Warganet lalu beradu pendapat soal jumlah lauk dalam satu porsi makan orang Sumatera yang terbilang banyak.
Mengapa soto daging di jawa bagian tengah itu dagingnya cuma 4 iris? Lalu makanin lauk lain di depannya yang harganya 4x lipat harga sotonya? Orang Sumatera cem aku kenot rilet. Kami makan soto isian melimpah ruah. Titik! pic.twitter.com/8kAnr3GwRZ
— Laila Dimyati (@lailadimyati) September 6, 2021
Twit @melanieppuchino yang mengomentari twit Laila dengan menyebutkan ia sebagai orang Sumatera biasa makan lauk empat sampai lima jenis dalam sekali bersantap di rumah.

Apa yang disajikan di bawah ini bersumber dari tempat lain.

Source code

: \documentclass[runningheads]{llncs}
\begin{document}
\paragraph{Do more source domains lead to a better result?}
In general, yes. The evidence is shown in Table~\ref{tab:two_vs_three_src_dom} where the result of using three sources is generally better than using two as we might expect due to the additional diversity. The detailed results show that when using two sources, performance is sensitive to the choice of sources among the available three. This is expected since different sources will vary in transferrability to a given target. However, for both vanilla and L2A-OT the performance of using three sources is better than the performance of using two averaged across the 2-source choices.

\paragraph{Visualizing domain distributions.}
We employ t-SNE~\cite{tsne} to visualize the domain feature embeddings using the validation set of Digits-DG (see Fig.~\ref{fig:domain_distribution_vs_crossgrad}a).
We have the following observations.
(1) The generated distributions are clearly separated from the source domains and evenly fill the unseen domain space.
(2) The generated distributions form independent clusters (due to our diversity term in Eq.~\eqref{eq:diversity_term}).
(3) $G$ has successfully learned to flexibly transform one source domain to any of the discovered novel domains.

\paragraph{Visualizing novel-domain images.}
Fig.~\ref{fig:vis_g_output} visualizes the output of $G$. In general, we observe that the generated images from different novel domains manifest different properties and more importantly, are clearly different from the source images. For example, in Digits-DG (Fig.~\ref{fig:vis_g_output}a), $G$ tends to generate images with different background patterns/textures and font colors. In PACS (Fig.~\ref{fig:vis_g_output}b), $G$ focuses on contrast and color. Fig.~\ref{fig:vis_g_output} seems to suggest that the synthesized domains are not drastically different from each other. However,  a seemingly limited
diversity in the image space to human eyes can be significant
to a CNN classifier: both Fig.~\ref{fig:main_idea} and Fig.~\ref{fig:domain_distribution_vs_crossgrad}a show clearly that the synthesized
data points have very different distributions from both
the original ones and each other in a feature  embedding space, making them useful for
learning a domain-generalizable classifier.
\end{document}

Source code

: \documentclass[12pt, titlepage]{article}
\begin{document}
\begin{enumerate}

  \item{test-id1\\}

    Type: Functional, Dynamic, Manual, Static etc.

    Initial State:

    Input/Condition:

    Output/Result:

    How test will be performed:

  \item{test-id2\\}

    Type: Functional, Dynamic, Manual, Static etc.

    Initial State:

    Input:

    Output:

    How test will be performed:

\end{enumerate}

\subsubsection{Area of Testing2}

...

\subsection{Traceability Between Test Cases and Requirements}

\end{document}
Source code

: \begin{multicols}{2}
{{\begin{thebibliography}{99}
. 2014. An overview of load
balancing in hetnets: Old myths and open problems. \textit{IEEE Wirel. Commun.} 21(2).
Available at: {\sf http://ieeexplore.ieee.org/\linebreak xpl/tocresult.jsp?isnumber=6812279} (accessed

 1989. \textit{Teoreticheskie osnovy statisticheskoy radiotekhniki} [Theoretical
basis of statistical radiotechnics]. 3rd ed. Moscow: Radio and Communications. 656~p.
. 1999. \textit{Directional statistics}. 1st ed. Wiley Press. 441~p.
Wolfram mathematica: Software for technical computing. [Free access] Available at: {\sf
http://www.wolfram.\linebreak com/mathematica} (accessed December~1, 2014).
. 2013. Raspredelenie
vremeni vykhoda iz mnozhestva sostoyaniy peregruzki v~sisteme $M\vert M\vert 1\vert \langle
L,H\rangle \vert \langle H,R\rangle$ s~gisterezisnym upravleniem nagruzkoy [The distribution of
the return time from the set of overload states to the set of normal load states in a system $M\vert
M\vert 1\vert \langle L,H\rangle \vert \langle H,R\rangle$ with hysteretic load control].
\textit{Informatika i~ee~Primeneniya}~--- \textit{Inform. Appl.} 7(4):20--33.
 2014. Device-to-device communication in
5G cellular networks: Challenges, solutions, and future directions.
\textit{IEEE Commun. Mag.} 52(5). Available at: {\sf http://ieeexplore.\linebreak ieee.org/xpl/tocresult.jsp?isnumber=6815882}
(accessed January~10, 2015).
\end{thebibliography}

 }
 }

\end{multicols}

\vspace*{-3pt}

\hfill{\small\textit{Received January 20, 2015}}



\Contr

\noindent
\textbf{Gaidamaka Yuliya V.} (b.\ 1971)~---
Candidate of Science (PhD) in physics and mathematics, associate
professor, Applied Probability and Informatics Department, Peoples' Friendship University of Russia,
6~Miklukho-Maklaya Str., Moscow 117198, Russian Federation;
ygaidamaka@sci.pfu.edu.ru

Ia juga mengaku sempat gegar budaya saat pindah ke Jawa karena budaya makan yang berbeda dan sampai delapan tahun tinggal di Jakarta masih berusaha menyesuaikan budaya makan di Jawa.
Perdebatan ini semakin memanas dan beralih menjadi perbandingan jumlah lauk yang disantap orang Sumatera sekali makan dengan jumlah lauk di Jawa.
Banyak pula netizen yang tidak setuju dengan cuitan tersebut. Sebagian membeberkan fakta bahwa tak semua orang Sumatera menyantap banyak lauk dalam sekali makan.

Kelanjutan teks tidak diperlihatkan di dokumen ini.